-- Description of the task --
Say how many lines in the records hold the word "enumerate", and give nothing but that number.

-- Records for the task --
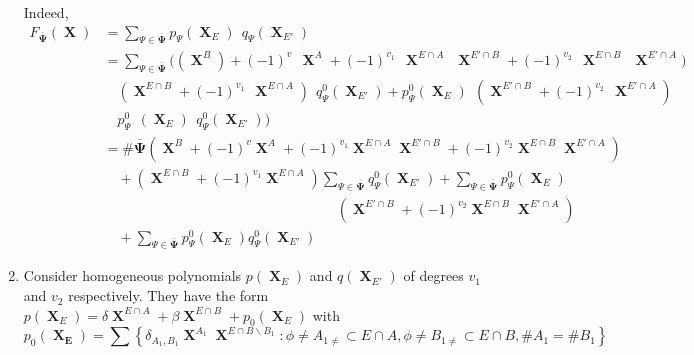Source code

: \documentclass[a4paper,12pt]{article}
\DeclareMathOperator{\x}{\mathrm{X}}
\theoremstyle{definition}
\theoremstyle{underlinethm}
\theoremstyle{definition}
\begin{document}
\begin{enumerate}[label=(\alph*)]
Indeed,
\begin{align*}
F_{\overline{\boldsymbol{\Psi}}}(\boldsymbol{\x}) &= \sum_{\Psi \in \overline{\boldsymbol{\Psi}}} p_{\Psi} (\boldsymbol{\x}_{E})~~ q_{\Psi} (\boldsymbol{\x}_{E'})\\
&= \sum_{\Psi \in \overline{\boldsymbol{\Psi}}} \Bigg((\boldsymbol{\x}^{B}) + (-1)^{v}~~\boldsymbol{\x}^{A} + (-1)^{v_{1}}~~ \boldsymbol{\x}^{E \cap A} ~~\boldsymbol{\x}^{E'\cap B} + (-1)^{v_{2}}~~ \boldsymbol{\x}^{E \cap B}~~ \boldsymbol{\x}^{E' \cap A})\\ 
 &\quad  \left(\boldsymbol{\x}^{E \cap B} + (-1)^{v_{1}}~~ \boldsymbol{\x}^{E \cap A}\right)~~q_{\Psi}^{0} (\boldsymbol{\x}_{E'})  + p_{\Psi}^{0}(\boldsymbol{\x}_{E})~~ \left(\boldsymbol{\x}^{E' \cap B} + (-1)^{v_{2}}~~ \boldsymbol{\x}^{E' \cap A} \right)\\
 &\quad p_{\Psi}^{0}~~ (\boldsymbol{\x}_{E})~~ q_{\Psi}^{0}(\boldsymbol{\x}_{E'}) \Bigg)\\
 & = \# \overline{\boldsymbol{\Psi}} \left(\boldsymbol{\x}^{B} + (-1)^{v} \boldsymbol{\x}^{A} + (-1)^{v_{1}} \boldsymbol{\x}^{E \cap A} \boldsymbol{\x}^{E' \cap B} + (-1)^{v_{2}} \boldsymbol{\x}^{E \cap B} \boldsymbol{\x}^{E' \cap A} \right)\\
 &\quad + \left(\boldsymbol{\x}^{E \cap B} + (-1)^{v_{1}} \boldsymbol{\x}^{E \cap A}\right) \sum_{\Psi \in \overline{\boldsymbol{\Psi}}} q_{\Psi}^{0}(\boldsymbol{\x}_{E'}) + \sum_{\Psi \in \overline{\boldsymbol{\Psi}}} p_{\Psi}^{0}(\boldsymbol{\x}_{E}) \\
 &\hspace{7cm} \left(\boldsymbol{\x}^{E' \cap B} + (-1)^{v_{2}} \boldsymbol{\x}^{E \cap B} \boldsymbol{\x}^{E' \cap A} \right)\\
 & \quad + \sum_{\Psi \in \overline{\boldsymbol{\Psi}}} p_{\Psi}^{0} (\boldsymbol{\x}_{E}) q^{0}_{\Psi} (\boldsymbol{\x}_{E'})\tag{3.26}\label{eq-3.26}
\end{align*}

\item Consider homogeneous polynomials $p(\boldsymbol{\x}_{E})$ and $q(\boldsymbol{\x}_{E'})$ of degrees $v_{1}$ and $v_{2}$ respectively. They have the form
$p(\boldsymbol{\x}_{E}) = \delta \boldsymbol{\x}^{E \cap A} + \beta\boldsymbol{\x}^{E \cap B} + p_{0}(\boldsymbol{\x}_{E})$ with
\begin{equation}
p_{0}(\boldsymbol{\x_{E}}) = \sum\left\{\delta_{A_{1}, B_{1}} \boldsymbol{\x}^{A_{1}} \boldsymbol{\x}^{E \cap B \smallsetminus B_{1}} : \phi \neq A_{1 \neq} \subset E \cap A, \phi \neq B_{1 \neq} \subset E \cap B, \# A_{1}= \# B_{1}\right\}\tag{3.27}\label{eq-3.27} 
\end{equation}


\end{enumerate}
\end{document}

-- Task output --
2